Rendered images with source text:
■ ■ ■ ■ ■

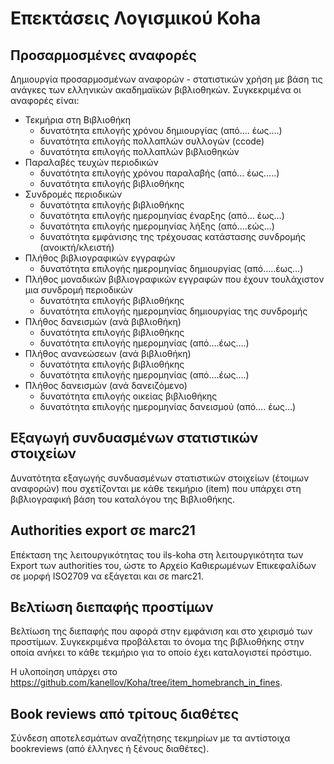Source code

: # Επεκτάσεις Λογισμικού Koha

## Προσαρμοσμένες αναφορές 

Δημιουργία προσαρμοσμένων αναφορών - στατιστικών χρήση με βάση τις ανάγκες των ελληνικών ακαδημαϊκών βιβλιοθηκών.
Συγκεκριμένα οι αναφορές είναι:

- Τεκμήρια στη Βιβλιοθήκη
  - δυνατότητα επιλογής χρόνου δημιουργίας (από…. έως….)
  - δυνατότητα επιλογής πολλαπλών συλλογών (ccode)
  - δυνατότητα επιλογής πολλαπλών βιβλιοθηκών
- Παραλαβές τευχών περιοδικών
  - δυνατότητα επιλογής χρόνου παραλαβής (από… έως…..)
  - δυνατότητα επιλογής βιβλιοθήκης
- Συνδρομές περιοδικών
  - δυνατότητα επιλογής βιβλιοθήκης
  - δυνατότητα επιλογής ημερομηνίας έναρξης (από… έως…)
  - δυνατότητα επιλογής ημερομηνίας λήξης (από….εώς…)
  - δυνατότητα εμφάνισης της τρέχουσας κατάστασης συνδρομής (ανοικτή/κλειστή)
- Πλήθος βιβλιογραφικών εγγραφών
  - δυνατότητα επιλογής ημερομηνίας δημιουργίας (από…..έως…)
- Πλήθος μοναδικών βιβλιογραφικών εγγραφών που έχουν τουλάχιστον μια συνδρομή περιοδικών
  - δυνατότητα επιλογής βιβλιοθήκης
  - δυνατότητα επιλογής ημερομηνίας δημιουργίας της συνδρομής
- Πλήθος δανεισμών (ανά βιβλιοθήκη)
  - δυνατότητα επιλογής βιβλιοθήκης
  - δυνατότητα επιλογής ημερομηνίας (από….έως….)
- Πλήθος ανανεώσεων (ανά βιβλιοθήκη)
  - δυνατότητα επιλογής βιβλιοθήκης
  - δυνατότητα επιλογής ημερομηνίας (από….έως….)
- Πλήθος δανεισμών (ανά δανειζόμενο)
  - δυνατότητα επιλογής οικείας βιβλιοθήκης
  - δυνατότητα επιλογής ημερομηνίας δανεισμού (από…. έως…)

## Εξαγωγή συνδυασμένων στατιστικών στοιχείων

Δυνατότητα εξαγωγής συνδυασμένων στατιστικών στοιχείων (έτοιμων αναφορών) που σχετίζονται με κάθε τεκμήριο (item) που υπάρχει στη βιβλιογραφική βάση του καταλόγου της Βιβλιοθήκης.

## Authorities export σε marc21

Επέκταση της λειτουργικότητας του ils-koha στη λειτουργικότητα των Export των authorities του, ώστε το Αρχείο Καθιερωμένων Επικεφαλίδων σε μορφή ISO2709 να εξάγεται και σε marc21.

## Βελτίωση διεπαφής προστίμων

Βελτίωση της διεπαφής που αφορά στην εμφάνιση και στο χειρισμό των προστίμων. Συγκεκριμένα προβάλεται το όνομα της βιβλιοθήκης στην οποία ανήκει το κάθε τεκμήριο για το οποίο έχει καταλογιστεί πρόστιμο.

Η υλοποίηση υπάρχει στο https://github.com/kanellov/Koha/tree/item_homebranch_in_fines. 

## Book reviews από τρίτους διαθέτες

Σύνδεση αποτελεσμάτων αναζήτησης τεκμηρίων με τα αντίστοιχα bookreviews (από έλληνες ή ξένους διαθέτες).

■ ■ ■ ■ ■

[Task description] Retype the records exactly, but skip the pictures.

[Answer section]
Source code

: # Επεκτάσεις Λογισμικού Koha

## Προσαρμοσμένες αναφορές 

Δημιουργία προσαρμοσμένων αναφορών - στατιστικών χρήση με βάση τις ανάγκες των ελληνικών ακαδημαϊκών βιβλιοθηκών.
Συγκεκριμένα οι αναφορές είναι:

- Τεκμήρια στη Βιβλιοθήκη
  - δυνατότητα επιλογής χρόνου δημιουργίας (από…. έως….)
  - δυνατότητα επιλογής πολλαπλών συλλογών (ccode)
  - δυνατότητα επιλογής πολλαπλών βιβλιοθηκών
- Παραλαβές τευχών περιοδικών
  - δυνατότητα επιλογής χρόνου παραλαβής (από… έως…..)
  - δυνατότητα επιλογής βιβλιοθήκης
- Συνδρομές περιοδικών
  - δυνατότητα επιλογής βιβλιοθήκης
  - δυνατότητα επιλογής ημερομηνίας έναρξης (από… έως…)
  - δυνατότητα επιλογής ημερομηνίας λήξης (από….εώς…)
  - δυνατότητα εμφάνισης της τρέχουσας κατάστασης συνδρομής (ανοικτή/κλειστή)
- Πλήθος βιβλιογραφικών εγγραφών
  - δυνατότητα επιλογής ημερομηνίας δημιουργίας (από…..έως…)
- Πλήθος μοναδικών βιβλιογραφικών εγγραφών που έχουν τουλάχιστον μια συνδρομή περιοδικών
  - δυνατότητα επιλογής βιβλιοθήκης
  - δυνατότητα επιλογής ημερομηνίας δημιουργίας της συνδρομής
- Πλήθος δανεισμών (ανά βιβλιοθήκη)
  - δυνατότητα επιλογής βιβλιοθήκης
  - δυνατότητα επιλογής ημερομηνίας (από….έως….)
- Πλήθος ανανεώσεων (ανά βιβλιοθήκη)
  - δυνατότητα επιλογής βιβλιοθήκης
  - δυνατότητα επιλογής ημερομηνίας (από….έως….)
- Πλήθος δανεισμών (ανά δανειζόμενο)
  - δυνατότητα επιλογής οικείας βιβλιοθήκης
  - δυνατότητα επιλογής ημερομηνίας δανεισμού (από…. έως…)

## Εξαγωγή συνδυασμένων στατιστικών στοιχείων

Δυνατότητα εξαγωγής συνδυασμένων στατιστικών στοιχείων (έτοιμων αναφορών) που σχετίζονται με κάθε τεκμήριο (item) που υπάρχει στη βιβλιογραφική βάση του καταλόγου της Βιβλιοθήκης.

## Authorities export σε marc21

Επέκταση της λειτουργικότητας του ils-koha στη λειτουργικότητα των Export των authorities του, ώστε το Αρχείο Καθιερωμένων Επικεφαλίδων σε μορφή ISO2709 να εξάγεται και σε marc21.

## Βελτίωση διεπαφής προστίμων

Βελτίωση της διεπαφής που αφορά στην εμφάνιση και στο χειρισμό των προστίμων. Συγκεκριμένα προβάλεται το όνομα της βιβλιοθήκης στην οποία ανήκει το κάθε τεκμήριο για το οποίο έχει καταλογιστεί πρόστιμο.

Η υλοποίηση υπάρχει στο https://github.com/kanellov/Koha/tree/item_homebranch_in_fines. 

## Book reviews από τρίτους διαθέτες

Σύνδεση αποτελεσμάτων αναζήτησης τεκμηρίων με τα αντίστοιχα bookreviews (από έλληνες ή ξένους διαθέτες).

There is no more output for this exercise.